I am not a morning person.

As I get older and my ideas change, I wish I were.... but let me state again.... I am not a morning person.

Nonetheless, this week my manager has found it important to have me at work by seven (Yes, that one vehicle in the parking lot... you know, the red pick-up?.... is there simply for a Peace Lily.)

If I'm to be there at seven, I have to be up by 5:15 at the latest. It's dark then. Dark used to mean bright lights and loud music. Now dark means; where's my soda, cigarette's, pants and the dog? Because we have to either walk or play.

At six in the morning we usually walk, and oh, what glorious walks they've been these past two mornings. This morning I just stopped for the sound in the trees. It was so unexpected Meander just stood there with me as I listened.

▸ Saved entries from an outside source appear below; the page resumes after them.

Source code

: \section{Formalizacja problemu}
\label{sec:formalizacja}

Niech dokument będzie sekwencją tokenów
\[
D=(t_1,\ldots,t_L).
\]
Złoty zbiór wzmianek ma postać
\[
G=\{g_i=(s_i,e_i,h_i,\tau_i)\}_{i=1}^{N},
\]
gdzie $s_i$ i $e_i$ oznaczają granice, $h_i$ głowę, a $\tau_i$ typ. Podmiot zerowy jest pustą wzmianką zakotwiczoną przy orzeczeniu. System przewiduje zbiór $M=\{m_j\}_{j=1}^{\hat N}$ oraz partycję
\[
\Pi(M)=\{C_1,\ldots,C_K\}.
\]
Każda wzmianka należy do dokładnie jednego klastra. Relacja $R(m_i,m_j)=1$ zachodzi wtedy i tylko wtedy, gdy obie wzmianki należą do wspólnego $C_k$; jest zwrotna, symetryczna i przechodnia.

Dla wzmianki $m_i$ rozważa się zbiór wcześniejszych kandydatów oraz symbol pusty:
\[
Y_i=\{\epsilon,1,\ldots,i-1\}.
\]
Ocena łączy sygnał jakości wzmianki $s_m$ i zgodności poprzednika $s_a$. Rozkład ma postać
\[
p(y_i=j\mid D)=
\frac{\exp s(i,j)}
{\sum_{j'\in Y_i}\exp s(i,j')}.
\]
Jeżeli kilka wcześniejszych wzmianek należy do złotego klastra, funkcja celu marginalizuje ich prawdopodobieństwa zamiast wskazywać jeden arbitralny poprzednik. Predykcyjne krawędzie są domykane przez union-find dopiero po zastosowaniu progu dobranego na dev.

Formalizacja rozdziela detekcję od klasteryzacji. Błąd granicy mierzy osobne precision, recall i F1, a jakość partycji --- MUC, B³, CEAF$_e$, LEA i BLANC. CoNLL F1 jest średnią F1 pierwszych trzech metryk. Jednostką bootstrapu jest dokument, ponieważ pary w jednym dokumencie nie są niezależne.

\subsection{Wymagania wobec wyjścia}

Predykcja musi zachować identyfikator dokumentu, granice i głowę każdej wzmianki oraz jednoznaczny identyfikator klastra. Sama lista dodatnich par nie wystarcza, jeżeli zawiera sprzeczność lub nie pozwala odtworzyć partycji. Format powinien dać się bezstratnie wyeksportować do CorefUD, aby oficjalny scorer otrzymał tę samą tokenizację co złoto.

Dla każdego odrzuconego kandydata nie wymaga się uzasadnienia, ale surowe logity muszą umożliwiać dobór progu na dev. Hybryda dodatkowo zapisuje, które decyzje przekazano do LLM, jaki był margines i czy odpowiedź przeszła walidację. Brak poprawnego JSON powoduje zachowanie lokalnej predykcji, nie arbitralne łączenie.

The birds are coming back and they are feisty. I've never heard them like this before. They are insistent and strident and loud. There is one song I've heard only occasionally, but I come to think it's from a Robin.... singing some weird, "I'm here. Where are you', thing.... but it's so full and liquid in the hearing. There were other songs... many other songs... and when you listened you heard call-backs. All that communication, just in sound.

As we stood and listened I saw the sky over the lake. The sun had a good way to go before cresting, so there were only dusky blue clouds creating a comma in front some clear, pink and lavender sky... far out. Mostly, it was dim.

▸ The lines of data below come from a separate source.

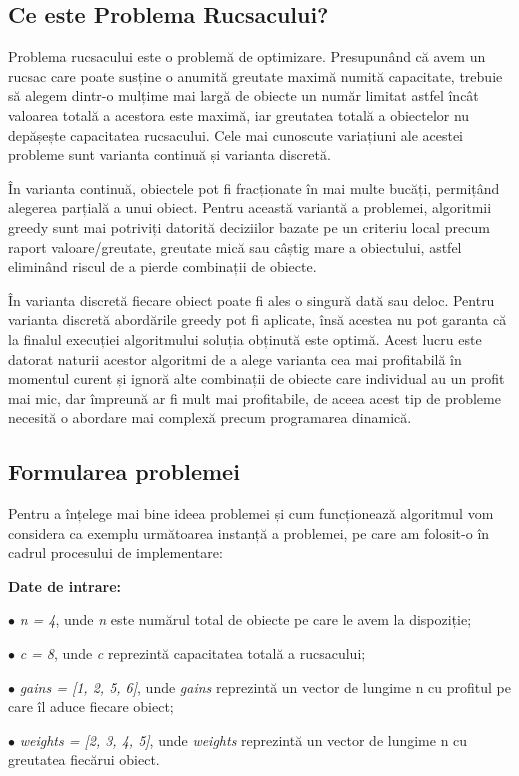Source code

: \begin{sloppypar}
\subsection*{Ce este Problema Rucsacului?}
Problema rucsacului este o problemă de optimizare. Presupunând că avem un rucsac care poate susține o anumită greutate maximă numită capacitate, trebuie să alegem dintr-o mulțime mai largă de obiecte un număr limitat  astfel încât valoarea totală a acestora este maximă, iar greutatea totală a obiectelor nu depășește capacitatea rucsacului. Cele mai cunoscute variațiuni ale acestei probleme sunt varianta continuă și varianta discretă. \par 
În varianta continuă, obiectele pot fi fracționate în mai multe bucăți, permițând alegerea parțială a unui obiect. Pentru această variantă a problemei, algoritmii greedy sunt mai potriviți datorită deciziilor bazate pe un criteriu local precum raport valoare/greutate, greutate mică sau câștig mare a obiectului, astfel eliminând riscul de a pierde combinații de obiecte. \par
În varianta discretă fiecare obiect poate fi ales o singură dată sau deloc. Pentru varianta discretă abordările greedy pot fi aplicate, însă acestea nu pot garanta că la finalul execuției algoritmului soluția obținută este optimă. Acest lucru este datorat naturii acestor algoritmi de a alege varianta cea mai profitabilă în momentul curent și ignoră alte combinații de obiecte care individual au un profit mai mic, dar împreună ar fi mult mai profitabile, de aceea acest tip de probleme necesită o abordare mai complexă precum programarea dinamică.

\subsection*{Formularea problemei}
Pentru a înțelege mai bine ideea problemei și cum funcționează algoritmul vom considera ca exemplu următoarea instanță a problemei, pe care am folosit-o în cadrul procesului de implementare:
\begin{textbox}
\textbf{Date de intrare:} \par
$\bullet$ \textit{n = 4}, unde \textit{n} este numărul total de obiecte pe care le avem la dispoziție; \par
$\bullet$ \textit{c = 8}, unde \textit{c} reprezintă capacitatea totală a rucsacului; \par
$\bullet$ \textit{gains = [1, 2, 5, 6]}, unde \textit{gains} reprezintă un vector de lungime n cu profitul pe care îl aduce fiecare obiect; \par
$\bullet$ \textit{weights = [2, 3, 4, 5]}, unde \textit{weights} reprezintă un vector de lungime n cu greutatea fiecărui obiect.
\end{textbox}


\end{sloppypar}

The thing that I noticed was that as I stood there and took in the sound and the sky and the water, which was only a lazy lapping... I could ( somewhat) hear traffic, but it didn't matter. What I was truly, quietly 'witnessing' as I stood there with Meander, was what the world has always been no matter what we've etched upon it.

You think about what's happened in Japan, close to the sea.... caused in part by the sea. I imagine as people sit amongst the rubble and contemplate, fear and try to realign their future, they hear the birdsong... see the dawning sky. When you are in that much pain and confusion, does the sound and sight of it offer certain solace because it's one thing you know or sorrow because it's something you know that goes on forever without you?

I have reason to think that my life might get better, but I don't think it would matter.

There is wisdom in understanding that every spring the Baltimore Oriole will stop by a park in a northern suburb before going on to his summer home. That the Robins will be everywhere. The that Barn Swallows will be back to our porches, looking for last years home. That Reva might be able to feed her Hummingbirds again.

I might be able to watch the Swallows again, thanks to a friend. I might be able to do many things, but it's sweet to know that in the end, nature will out.